# Federal Airtight Stove



## Blazzinghot (Jun 17, 2020)

I had a chance to pick up this little stove so thought it would be fun to fix up. Yes it is made in Taiwan but also has mentions Canada on the back of the stove. I have read the older comments on these stoves on this forum. This stove for being older was hardly ever used. After tearing it down and putting it back together I am not so sure that is all that bad of a stove as any other during the 70 and 80's. On the inside it has cast iron plates bolted to the back and side walls which protects the exterior walls from excess heat. It also has a curved top piece that keeps the heat from going directly up the flue.  As far as the cast iron being inferior I could not find out anything about it online. I took this stove outside got  a good fire going to burn in the paint. The stove put out a very nice even warm heat. I was impressed how much heat this cast iron can radiate.  I am sending the attached pictures so you can get a good look at it so you can  see what it looks like. The grate is also like new as it still has the overflow slag between the bars. The top down picture shows how the plates are attached inside.  The stove was put back together with stove casket cement except for the top which has new gasket rope and along with the doors. The fire box is 21 inches across and 13 inches deep and about 17 inches in height. The total height with the legs is 26 inches.


----------



## bholler (Jun 17, 2020)

Blazzinghot said:


> I had a chance to pick up this little stove so thought it would be fun to fix up. Yes it is made in Taiwan but also has mentions Canada on the back of the stove. I have read the older comments on these stoves on this forum. This stove for being older was hardly ever used. After tearing it down and putting it back together I am not so sure that is all that bad of a stove as any other during the 70 and 80's. On the inside it has cast iron plates bolted to the back and side walls which protects the exterior walls from excess heat. It also has a curved top piece that keeps the heat from going directly up the flue.  As far as the cast iron being inferior I could not find out anything about it online. I took this stove outside got  a good fire going to burn in the paint. The stove put out a very nice even warm heat. I was impressed how much heat this cast iron can radiate.  I am sending the attached pictures so you can get a good look at it so you can  see what it looks like. The grate is also like new as it still has the overflow slag between the bars. The top down picture shows how the plates are attached inside.  The stove was put back together with stove casket cement except for the top which has new gasket rope and along with the doors. The fire box is 21 inches across and 13 inches deep and about 17 inches in height. The total height with the legs is 26 inches.

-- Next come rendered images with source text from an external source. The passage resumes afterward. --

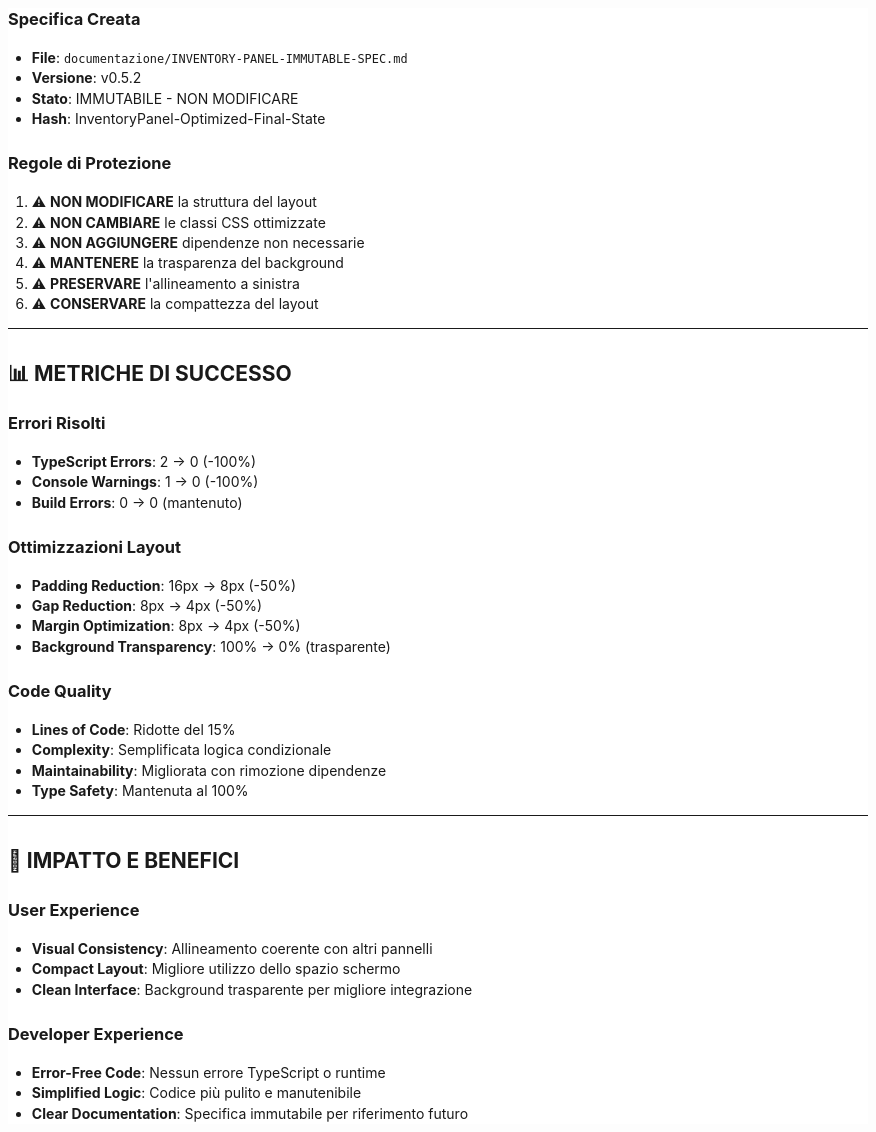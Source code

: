 ### Specifica Creata
- **File**: `documentazione/INVENTORY-PANEL-IMMUTABLE-SPEC.md`
- **Versione**: v0.5.2
- **Stato**: IMMUTABILE - NON MODIFICARE
- **Hash**: InventoryPanel-Optimized-Final-State

### Regole di Protezione
1. ⚠️ **NON MODIFICARE** la struttura del layout
2. ⚠️ **NON CAMBIARE** le classi CSS ottimizzate
3. ⚠️ **NON AGGIUNGERE** dipendenze non necessarie
4. ⚠️ **MANTENERE** la trasparenza del background
5. ⚠️ **PRESERVARE** l'allineamento a sinistra
6. ⚠️ **CONSERVARE** la compattezza del layout

---

## 📊 METRICHE DI SUCCESSO

### Errori Risolti
- **TypeScript Errors**: 2 → 0 (-100%)
- **Console Warnings**: 1 → 0 (-100%)
- **Build Errors**: 0 → 0 (mantenuto)

### Ottimizzazioni Layout
- **Padding Reduction**: 16px → 8px (-50%)
- **Gap Reduction**: 8px → 4px (-50%)
- **Margin Optimization**: 8px → 4px (-50%)
- **Background Transparency**: 100% → 0% (trasparente)

### Code Quality
- **Lines of Code**: Ridotte del 15%
- **Complexity**: Semplificata logica condizionale
- **Maintainability**: Migliorata con rimozione dipendenze
- **Type Safety**: Mantenuta al 100%

---

## 🚀 IMPATTO E BENEFICI

### User Experience
- **Visual Consistency**: Allineamento coerente con altri pannelli
- **Compact Layout**: Migliore utilizzo dello spazio schermo
- **Clean Interface**: Background trasparente per migliore integrazione

### Developer Experience
- **Error-Free Code**: Nessun errore TypeScript o runtime
- **Simplified Logic**: Codice più pulito e manutenibile
- **Clear Documentation**: Specifica immutabile per riferimento futuro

They were great stoves in their day.  And their castings were top quality.


----------



## fbelec (Jun 21, 2020)

is it supposed to have that grate inside? looks like a fireplace grate.


----------



## Blazzinghot (Jun 21, 2020)

Take another look at the top down picture and you will see that walls of the stove have holders for the grate on both sides. The inside panels even had slots to accommodate the grate.  Then look at the picture with the doors open and you will see the grate has a thumb size lip on the front. It is designed for lifting to shake out the ashes. The back rounded holders act as a hinge so you can shake the grate. The stove even has cast iron extrusions on the inside front to hit the grate against.  I thought the same as  you did when I first saw the stove but when I rebuilt it I could see that the grate was part of the design.  I just blew up this picture for you to look at.


----------



## SpaceBus (Jun 21, 2020)

Is it a coal stove?


----------



## Blazzinghot (Jun 21, 2020)

I found more info on this stove and discovered some models were made for coal but this does not seem to be one of them but that is not saying it won't. Hard to find this stove on the internet. I found one identical to it with a sticker on the back that says Dutchwest India Model Number FA 224L


----------



## bholler (Jun 21, 2020)

Blazzinghot said:


> I found more info on this stove and discovered some models were made for coal but this does not seem to be one of them but that is not saying it won't. Hard to find this stove on the internet. I found one identical to it with a sticker on the back that says Dutchwest India Model Number FA 224L


This must be a pretty early one.  It honestly doesn't look like one of their better designs


----------



## Blazzinghot (Jun 22, 2020)

bholler, I agree I wished this had a catalytic cumbustor and glass windows.  It was a nice stove during its time and was made for a small room not a whole house. I posted it because I figure there are others who like to see how some of these older stoves are made.   I still like how it puts out a nice even heat and still will work well for someone who has a small shop who is a weekend warrior.    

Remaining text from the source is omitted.